>>

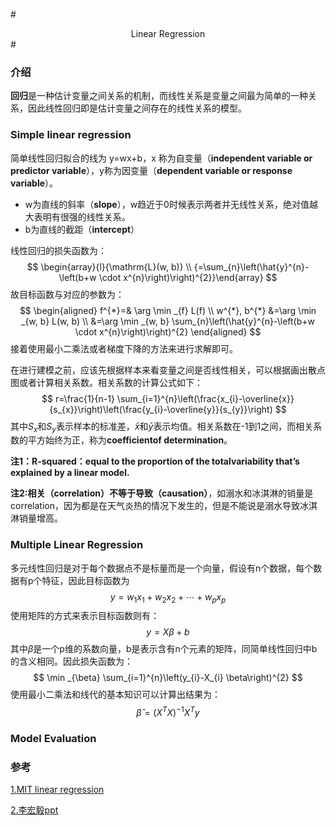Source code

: #<center> Linear Regression </center> #

### 介绍

**回归**是一种估计变量之间关系的机制，而线性关系是变量之间最为简单的一种关系，因此线性回归即是估计变量之间存在的线性关系的模型。

### Simple linear regression

简单线性回归拟合的线为 y=wx+b​，x 称为自变量（**independent variable or predictor variable**），y​称为因变量（**dependent  variable or response variable**）。

- w为直线的斜率（**slope**），w趋近于0时候表示两者并无线性关系，绝对值越大表明有很强的线性关系。
- b为直线的截距（**intercept**）

线性回归的损失函数为：
$$
\begin{array}{l}{\mathrm{L}(w, b)} \\ {=\sum_{n}\left(\hat{y}^{n}-\left(b+w \cdot x^{n}\right)\right)^{2}}\end{array}
$$
故目标函数与对应的参数为：
$$
\begin{aligned} f^{*}=& \arg \min _{f} L(f) \\ w^{*}, b^{*} &=\arg \min _{w, b} L(w, b) \\ &=\arg \min _{w, b} \sum_{n}\left(\hat{y}^{n}-\left(b+w \cdot x^{n}\right)\right)^{2} \end{aligned}
$$
接着使用最小二乘法或者梯度下降的方法来进行求解即可。

在进行建模之前，应该先根据样本来看变量之间是否线性相关，可以根据画出散点图或者计算相关系数。相关系数的计算公式如下：
$$
r=\frac{1}{n-1} \sum_{i=1}^{n}\left(\frac{x_{i}-\overline{x}}{s_{x}}\right)\left(\frac{y_{i}-\overline{y}}{s_{y}}\right)
$$
其中$S_x$和$S_y$表示样本的标准差，$\bar{x}$和$\bar{y}$表示均值。相关系数在-1到1之间，而相关系数的平方始终为正，称为**coefficientof  determination**。

**注1：R-squared：equal  to  the  proportion  of  the  totalvariability that’s explained by a linear model.**

**注2:相关（correlation）不等于导致（causation）**，如溺水和冰淇淋的销量是correlation，因为都是在天气炎热的情况下发生的，但是不能说是溺水导致冰淇淋销量增高。

### Multiple Linear Regression

多元线性回归是对于每个数据点不是标量而是一个向量，假设有n个数据，每个数据有p个特征，因此目标函数为
$$
y = w_1x_1+w_2x_2+\cdots+w_px_p
$$
使用矩阵的方式来表示目标函数则有：
$$
y = X\beta+b
$$
其中$\beta$是一个p维的系数向量，b是表示含有n个元素的矩阵，同简单线性回归中b的含义相同。因此损失函数为：
$$
\min _{\beta} \sum_{i=1}^{n}\left(y_{i}-X_{i} \beta\right)^{2}
$$
使用最小二乘法和线代的基本知识可以计算出结果为：
$$
\hat{\beta}=\left(X^{T} X\right)^{-1} X^{T} y
$$

### Model Evaluation





















### 参考

[1.MIT linear regression](http://www.mit.edu/~6.s085/notes/lecture3.pdf)

[2.李宏毅ppt](http://speech.ee.ntu.edu.tw/~tlkagk/courses/ML_2017/Lecture/Regression.pdf)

<<

PROMPT: Full copy, no pictures: write out each line of the data exactly as it stands.

ANSWER SECTION:
Source code

: #<center> Linear Regression </center> #

### 介绍

**回归**是一种估计变量之间关系的机制，而线性关系是变量之间最为简单的一种关系，因此线性回归即是估计变量之间存在的线性关系的模型。

### Simple linear regression

简单线性回归拟合的线为 y=wx+b​，x 称为自变量（**independent variable or predictor variable**），y​称为因变量（**dependent  variable or response variable**）。

- w为直线的斜率（**slope**），w趋近于0时候表示两者并无线性关系，绝对值越大表明有很强的线性关系。
- b为直线的截距（**intercept**）

线性回归的损失函数为：
$$
\begin{array}{l}{\mathrm{L}(w, b)} \\ {=\sum_{n}\left(\hat{y}^{n}-\left(b+w \cdot x^{n}\right)\right)^{2}}\end{array}
$$
故目标函数与对应的参数为：
$$
\begin{aligned} f^{*}=& \arg \min _{f} L(f) \\ w^{*}, b^{*} &=\arg \min _{w, b} L(w, b) \\ &=\arg \min _{w, b} \sum_{n}\left(\hat{y}^{n}-\left(b+w \cdot x^{n}\right)\right)^{2} \end{aligned}
$$
接着使用最小二乘法或者梯度下降的方法来进行求解即可。

在进行建模之前，应该先根据样本来看变量之间是否线性相关，可以根据画出散点图或者计算相关系数。相关系数的计算公式如下：
$$
r=\frac{1}{n-1} \sum_{i=1}^{n}\left(\frac{x_{i}-\overline{x}}{s_{x}}\right)\left(\frac{y_{i}-\overline{y}}{s_{y}}\right)
$$
其中$S_x$和$S_y$表示样本的标准差，$\bar{x}$和$\bar{y}$表示均值。相关系数在-1到1之间，而相关系数的平方始终为正，称为**coefficientof  determination**。

**注1：R-squared：equal  to  the  proportion  of  the  totalvariability that’s explained by a linear model.**

**注2:相关（correlation）不等于导致（causation）**，如溺水和冰淇淋的销量是correlation，因为都是在天气炎热的情况下发生的，但是不能说是溺水导致冰淇淋销量增高。

### Multiple Linear Regression

多元线性回归是对于每个数据点不是标量而是一个向量，假设有n个数据，每个数据有p个特征，因此目标函数为
$$
y = w_1x_1+w_2x_2+\cdots+w_px_p
$$
使用矩阵的方式来表示目标函数则有：
$$
y = X\beta+b
$$
其中$\beta$是一个p维的系数向量，b是表示含有n个元素的矩阵，同简单线性回归中b的含义相同。因此损失函数为：
$$
\min _{\beta} \sum_{i=1}^{n}\left(y_{i}-X_{i} \beta\right)^{2}
$$
使用最小二乘法和线代的基本知识可以计算出结果为：
$$
\hat{\beta}=\left(X^{T} X\right)^{-1} X^{T} y
$$

### Model Evaluation





















### 参考

[1.MIT linear regression](http://www.mit.edu/~6.s085/notes/lecture3.pdf)

[2.李宏毅ppt](http://speech.ee.ntu.edu.tw/~tlkagk/courses/ML_2017/Lecture/Regression.pdf)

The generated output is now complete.